Horror z szczęśliwym zakończeniem. Trzymający w napięciu. Dobrze zrobiony, fantastyczna muzyka nie przeładowany efektami specjalnymi. Ot dobry film na wieczór z horrorem. Nie za straszny i nie za mało straszny. Jak wskazuje ocena, po prostu DOBRY. :)
Nie nazwałabym tego szczęśliwym zakończeniem... Horror przez pierwsze pół filmu, przez następne dramat.
Hehe, fajne szczęśliwe zakończenie. Nie wiem czy zauważyłeś, ale matka znalazła dziecko gnijące przez pół roku w piwnicy i popełniła samobójstwo. Ta wesoła scenka z wszystkimi dziećmi to jej zwidy gdy umiera. Jakby ktoś tego sam nie zauważył, to reżyser był tak miły i pokazał potem grób Laury i Simona.
szczęśliwe zakończenie dziiiizys ale debile...po co tacy troglodyci w ogóle się tutaj odzywają; transformersów oglądajcie może wtedy zrozumiecie...małpy w kosmos latały to może pan który rozpoczął tutaj dyskusje pojmie taki horror ze szczęśliwym zakończeniem...hehe...dno!!:D
Każdy średnio kumaty człowiek zrozumiał, że Laura umarła i bez pokazania jej grobu na koniec. Zakończenie poruszające i szczęśliwe- Laura jest ze swoim dzieckiem i opiekuje się tymi chorymi, zapomnianymi dziećmi.
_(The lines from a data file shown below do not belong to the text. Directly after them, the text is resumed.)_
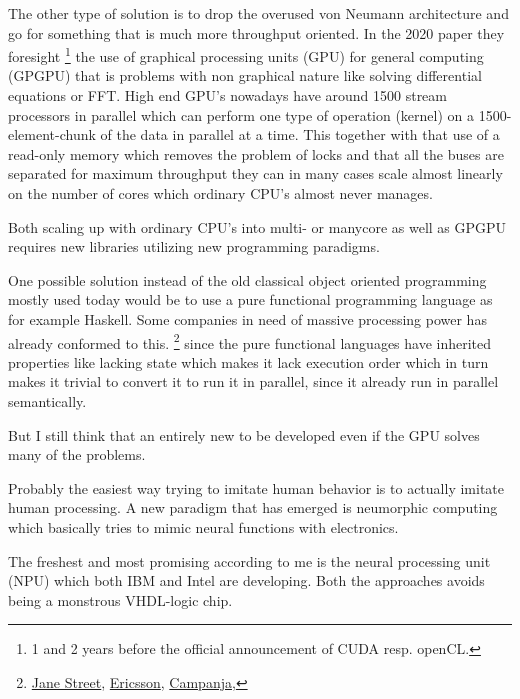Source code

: \documentclass{article}
\begin{document}
    The other type of solution is to drop the overused von Neumann architecture
    and go for something that is much more throughput oriented. In the 2020
    paper\cite{ms2020} they foresight
    \footnote{1 and 2 years before the official 
    announcement of CUDA resp. openCL.} 
    the use of graphical processing units
    (GPU) for general computing (GPGPU) that is problems with non graphical nature like
    solving differential equations or FFT. High end GPU's nowadays have around
    1500 stream processors in parallel which can perform one type of operation
    (kernel)
    on a 1500-element-chunk of the data in parallel at a time. This together
    with that use 
    of a read-only memory which removes the problem of locks
    and that all the buses are separated for
    maximum throughput they can in many cases  scale almost linearly 
    on the number of cores
    which ordinary CPU's almost never manages.

    Both scaling up with ordinary CPU's into multi- or manycore as well as
    GPGPU requires new libraries utilizing new programming paradigms.

    One possible solution instead of the old classical object oriented
    programming mostly used today would be to use a pure functional programming
    language as
    for example Haskell. Some companies in need of massive processing power has
    already conformed to this.
    \footnote{
        \href{http://www.janestreet.com}{Jane Street},
        \href{http://www.ericsson.com}{Ericsson},
        \href{http://www.campanja.com}{Campanja},
    }
    since the pure functional languages 
    have inherited properties like lacking state 
    which makes it lack execution order which in turn makes it
    trivial to convert it 
    to run it in parallel, since it already run in parallel
    semantically.

    But I still think that an entirely new to be developed even if the GPU
    solves many of the problems.
    
    Probably the easiest way trying to imitate human behavior is to actually
    imitate human processing. A new paradigm that has emerged is neumorphic
    computing which basically tries to mimic neural functions with electronics.
    
    The freshest and most promising according to me is the 
    neural processing unit (NPU) which both IBM\cite{synapse} and
    Intel\cite{intelneuro} are developing. Both the approaches avoids being a
    monstrous VHDL-logic chip.
\end{document}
Ta "wesoła scenka" to nie są zwidy Laury, bo jakbyś Sherloku nie zauważył- w filmie funkcjonowały dwa światy- świat realny i świat zmarłych.
Zakończenie piękne i bardzo wzruszające.
No wlaśnie, kultura jak u szczura :) Kogoś za bardzo emocje poniosły. Wg mnie Laura faktycznie popełniła samobójstwo i odtąd opiekowała się duszyczkami tych zmarłych dzieci. Film bardzo dobry, choć bardziej jak dramat niżeli horror
Myślę, że stosunek do tego zakończenia, zależy bardzo od światopoglądu widza i jego podejścia do życia pozagrobowego. Jeśli ktoś uważa że później nic nie ma, to ostatnie sceny będą tylko halucynacją umierającej, jeśli jednak ktoś wierzy w życie po drugiej stronie, bezapelacyjnie może traktować to zakończenie jako happy end. Obie interpretacje są moim zdaniem jak najbardziej odpowiednie.